**About this task:** Every line below that holds the word "wiki" must be listed.

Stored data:

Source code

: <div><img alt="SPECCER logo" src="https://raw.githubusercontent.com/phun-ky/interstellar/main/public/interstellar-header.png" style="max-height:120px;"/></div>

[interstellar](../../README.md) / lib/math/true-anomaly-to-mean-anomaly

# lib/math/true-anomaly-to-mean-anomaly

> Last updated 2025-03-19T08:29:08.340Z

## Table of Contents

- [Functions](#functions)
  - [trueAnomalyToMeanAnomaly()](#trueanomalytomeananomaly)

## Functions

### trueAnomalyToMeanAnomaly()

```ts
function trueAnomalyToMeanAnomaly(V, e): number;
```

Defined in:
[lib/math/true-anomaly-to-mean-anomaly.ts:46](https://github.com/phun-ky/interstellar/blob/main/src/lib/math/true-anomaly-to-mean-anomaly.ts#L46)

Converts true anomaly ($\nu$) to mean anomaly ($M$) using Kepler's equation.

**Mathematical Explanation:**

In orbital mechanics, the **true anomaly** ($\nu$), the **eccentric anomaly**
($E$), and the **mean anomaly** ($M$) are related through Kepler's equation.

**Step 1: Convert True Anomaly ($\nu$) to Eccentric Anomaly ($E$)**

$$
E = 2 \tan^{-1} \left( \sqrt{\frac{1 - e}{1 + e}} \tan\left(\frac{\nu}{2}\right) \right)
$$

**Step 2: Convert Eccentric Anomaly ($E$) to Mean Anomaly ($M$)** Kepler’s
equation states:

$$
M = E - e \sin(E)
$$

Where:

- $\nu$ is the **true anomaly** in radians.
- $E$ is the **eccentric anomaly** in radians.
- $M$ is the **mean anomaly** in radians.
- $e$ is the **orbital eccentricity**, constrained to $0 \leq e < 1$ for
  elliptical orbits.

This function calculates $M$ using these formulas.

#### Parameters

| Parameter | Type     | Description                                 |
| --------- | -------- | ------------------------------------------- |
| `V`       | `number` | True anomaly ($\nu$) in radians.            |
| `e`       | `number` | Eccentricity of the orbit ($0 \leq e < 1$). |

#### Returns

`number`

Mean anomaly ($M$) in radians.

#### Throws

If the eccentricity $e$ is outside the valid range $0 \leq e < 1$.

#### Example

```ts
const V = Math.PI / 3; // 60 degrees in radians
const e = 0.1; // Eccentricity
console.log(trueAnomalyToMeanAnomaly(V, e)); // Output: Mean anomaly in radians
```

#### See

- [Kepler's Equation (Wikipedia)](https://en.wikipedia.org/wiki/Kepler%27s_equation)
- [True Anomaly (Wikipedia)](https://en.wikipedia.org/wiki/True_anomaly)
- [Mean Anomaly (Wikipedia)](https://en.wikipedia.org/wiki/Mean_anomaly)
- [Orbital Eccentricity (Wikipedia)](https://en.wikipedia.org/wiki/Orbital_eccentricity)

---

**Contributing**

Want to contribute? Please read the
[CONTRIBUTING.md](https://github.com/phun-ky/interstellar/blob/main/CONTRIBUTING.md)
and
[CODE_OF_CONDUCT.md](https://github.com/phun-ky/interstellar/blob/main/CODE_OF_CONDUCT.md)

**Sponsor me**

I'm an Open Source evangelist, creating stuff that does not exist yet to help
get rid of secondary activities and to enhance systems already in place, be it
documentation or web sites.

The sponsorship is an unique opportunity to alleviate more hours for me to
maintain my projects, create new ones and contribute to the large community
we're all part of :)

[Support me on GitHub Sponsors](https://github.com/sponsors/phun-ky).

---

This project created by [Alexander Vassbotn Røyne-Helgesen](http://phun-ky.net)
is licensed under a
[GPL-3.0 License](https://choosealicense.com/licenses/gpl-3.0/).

**Task solution:**
- [Kepler's Equation (Wikipedia)](https://en.wikipedia.org/wiki/Kepler%27s_equation)
- [True Anomaly (Wikipedia)](https://en.wikipedia.org/wiki/True_anomaly)
- [Mean Anomaly (Wikipedia)](https://en.wikipedia.org/wiki/Mean_anomaly)
- [Orbital Eccentricity (Wikipedia)](https://en.wikipedia.org/wiki/Orbital_eccentricity)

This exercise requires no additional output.